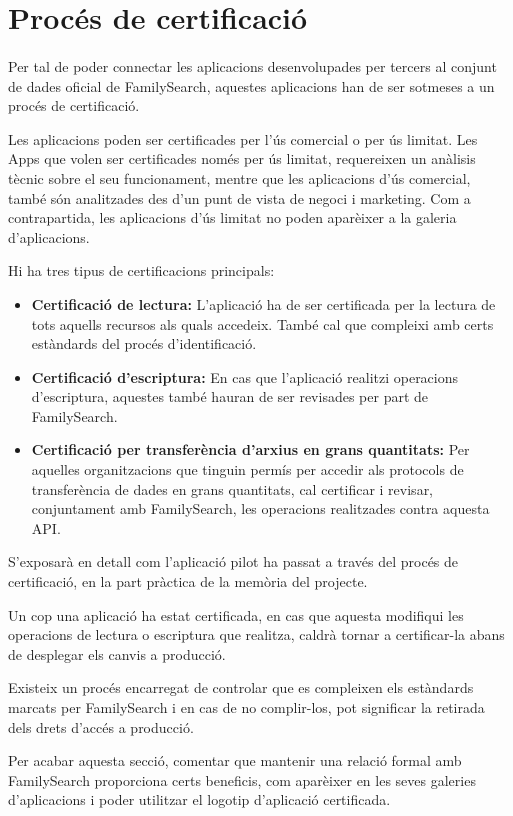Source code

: \section{Procés de certificació}

    \paragraph{}
    Per tal de poder connectar les aplicacions desenvolupades per tercers al conjunt de dades oficial de FamilySearch, aquestes aplicacions han de ser sotmeses a un procés de certificació.

    Les aplicacions poden ser certificades per l'ús comercial o per ús limitat. Les Apps que volen ser certificades només per ús limitat, requereixen un anàlisis tècnic sobre el seu funcionament, mentre que les aplicacions d'ús comercial, també són analitzades des d'un punt de vista de negoci i marketing. Com a contrapartida, les aplicacions d'ús limitat no poden aparèixer a la galeria d'aplicacions.

    Hi ha tres tipus de certificacions principals:

    \begin{itemize}
        \item \textbf{Certificació de lectura:} L'aplicació ha de ser certificada per la lectura de tots aquells recursos als quals accedeix. També cal que compleixi amb certs estàndards del procés d'identificació.
        \item \textbf{Certificació d'escriptura:} En cas que l'aplicació realitzi operacions d'escrip\-tura, aquestes també hauran de ser revisades per part de FamilySearch.
        \item \textbf{Certificació per transferència d'arxius en grans quantitats:} Per aquelles organitzacions que tinguin permís per accedir als protocols de transferència de dades en grans quantitats, cal certificar i revisar, conjuntament amb Family\-Search, les operacions realitzades contra aquesta API.
    \end{itemize}

    S'exposarà en detall com l'aplicació pilot ha passat a través del procés de certificació, en la part pràctica de la memòria del projecte.

    Un cop una aplicació ha estat certificada, en cas que aquesta modifiqui les o\-pe\-ra\-cions de lectura o escriptura que realitza, caldrà tornar a certificar-la abans de desplegar els canvis a producció.

    Existeix un procés encarregat de controlar que es compleixen els estàndards marcats per FamilySearch i en cas de no complir-los, pot significar la retirada dels drets d'accés a producció.

    Per acabar aquesta secció, comentar que mantenir una relació formal amb Family\-Search proporciona certs beneficis, com aparèixer en les seves galeries d'aplicacions i poder utilitzar el logotip d'aplicació certificada.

▸ Task brief: Write the records out exactly, dropping every image.

▸ Answer to the problem:
Source code

: \section{Procés de certificació}

    \paragraph{}
    Per tal de poder connectar les aplicacions desenvolupades per tercers al conjunt de dades oficial de FamilySearch, aquestes aplicacions han de ser sotmeses a un procés de certificació.

    Les aplicacions poden ser certificades per l'ús comercial o per ús limitat. Les Apps que volen ser certificades només per ús limitat, requereixen un anàlisis tècnic sobre el seu funcionament, mentre que les aplicacions d'ús comercial, també són analitzades des d'un punt de vista de negoci i marketing. Com a contrapartida, les aplicacions d'ús limitat no poden aparèixer a la galeria d'aplicacions.

    Hi ha tres tipus de certificacions principals:

    \begin{itemize}
        \item \textbf{Certificació de lectura:} L'aplicació ha de ser certificada per la lectura de tots aquells recursos als quals accedeix. També cal que compleixi amb certs estàndards del procés d'identificació.
        \item \textbf{Certificació d'escriptura:} En cas que l'aplicació realitzi operacions d'escrip\-tura, aquestes també hauran de ser revisades per part de FamilySearch.
        \item \textbf{Certificació per transferència d'arxius en grans quantitats:} Per aquelles organitzacions que tinguin permís per accedir als protocols de transferència de dades en grans quantitats, cal certificar i revisar, conjuntament amb Family\-Search, les operacions realitzades contra aquesta API.
    \end{itemize}

    S'exposarà en detall com l'aplicació pilot ha passat a través del procés de certificació, en la part pràctica de la memòria del projecte.

    Un cop una aplicació ha estat certificada, en cas que aquesta modifiqui les o\-pe\-ra\-cions de lectura o escriptura que realitza, caldrà tornar a certificar-la abans de desplegar els canvis a producció.

    Existeix un procés encarregat de controlar que es compleixen els estàndards marcats per FamilySearch i en cas de no complir-los, pot significar la retirada dels drets d'accés a producció.

    Per acabar aquesta secció, comentar que mantenir una relació formal amb Family\-Search proporciona certs beneficis, com aparèixer en les seves galeries d'aplicacions i poder utilitzar el logotip d'aplicació certificada.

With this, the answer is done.